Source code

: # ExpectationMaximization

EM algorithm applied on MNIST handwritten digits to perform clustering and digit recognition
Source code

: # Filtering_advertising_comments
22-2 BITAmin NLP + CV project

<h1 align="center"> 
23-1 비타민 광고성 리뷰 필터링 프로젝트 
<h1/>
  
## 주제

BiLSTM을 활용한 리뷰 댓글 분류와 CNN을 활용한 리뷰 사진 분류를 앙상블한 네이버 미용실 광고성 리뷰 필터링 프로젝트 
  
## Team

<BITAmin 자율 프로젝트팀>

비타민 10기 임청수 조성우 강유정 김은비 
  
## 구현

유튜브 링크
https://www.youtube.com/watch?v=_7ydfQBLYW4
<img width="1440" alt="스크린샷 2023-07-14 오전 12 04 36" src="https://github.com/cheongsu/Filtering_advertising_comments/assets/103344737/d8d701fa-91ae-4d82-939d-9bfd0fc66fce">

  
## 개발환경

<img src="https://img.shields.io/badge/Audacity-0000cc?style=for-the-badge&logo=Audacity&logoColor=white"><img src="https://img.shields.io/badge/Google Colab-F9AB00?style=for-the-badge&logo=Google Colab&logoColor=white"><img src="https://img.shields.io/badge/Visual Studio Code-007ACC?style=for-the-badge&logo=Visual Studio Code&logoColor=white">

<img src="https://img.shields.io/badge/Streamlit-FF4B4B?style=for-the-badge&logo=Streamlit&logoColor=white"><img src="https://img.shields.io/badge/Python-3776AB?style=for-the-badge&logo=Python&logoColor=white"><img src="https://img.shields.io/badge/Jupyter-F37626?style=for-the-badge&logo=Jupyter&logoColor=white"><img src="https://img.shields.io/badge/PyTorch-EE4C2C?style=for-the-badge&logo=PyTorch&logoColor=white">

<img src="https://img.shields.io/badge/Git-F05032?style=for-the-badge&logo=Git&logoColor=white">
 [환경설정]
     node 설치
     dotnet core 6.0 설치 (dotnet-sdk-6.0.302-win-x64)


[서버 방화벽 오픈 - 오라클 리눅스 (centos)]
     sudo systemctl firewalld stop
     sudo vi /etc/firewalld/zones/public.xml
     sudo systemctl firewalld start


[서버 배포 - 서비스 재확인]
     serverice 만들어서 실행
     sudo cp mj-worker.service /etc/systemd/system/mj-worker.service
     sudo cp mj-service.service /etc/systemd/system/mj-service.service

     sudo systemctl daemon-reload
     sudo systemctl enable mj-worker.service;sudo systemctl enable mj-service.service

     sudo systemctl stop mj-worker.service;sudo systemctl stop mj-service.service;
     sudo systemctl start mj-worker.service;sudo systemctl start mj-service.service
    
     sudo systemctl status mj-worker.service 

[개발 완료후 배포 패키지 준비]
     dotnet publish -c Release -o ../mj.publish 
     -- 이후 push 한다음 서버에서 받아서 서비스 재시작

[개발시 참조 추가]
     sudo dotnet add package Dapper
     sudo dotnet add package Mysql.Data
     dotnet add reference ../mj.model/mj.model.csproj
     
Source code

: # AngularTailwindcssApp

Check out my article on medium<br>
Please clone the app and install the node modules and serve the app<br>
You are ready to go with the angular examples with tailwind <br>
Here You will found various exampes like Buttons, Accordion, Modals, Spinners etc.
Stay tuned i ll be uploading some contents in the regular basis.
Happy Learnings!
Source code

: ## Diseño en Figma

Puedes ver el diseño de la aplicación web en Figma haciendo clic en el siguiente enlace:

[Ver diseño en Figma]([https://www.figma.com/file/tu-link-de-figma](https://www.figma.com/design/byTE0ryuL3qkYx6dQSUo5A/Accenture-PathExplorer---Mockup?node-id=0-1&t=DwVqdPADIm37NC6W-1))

EXERCISE DESCRIPTION: Report the number of lines in the material above that contain "node". Nothing else is wanted.

ANSWER BELOW: 3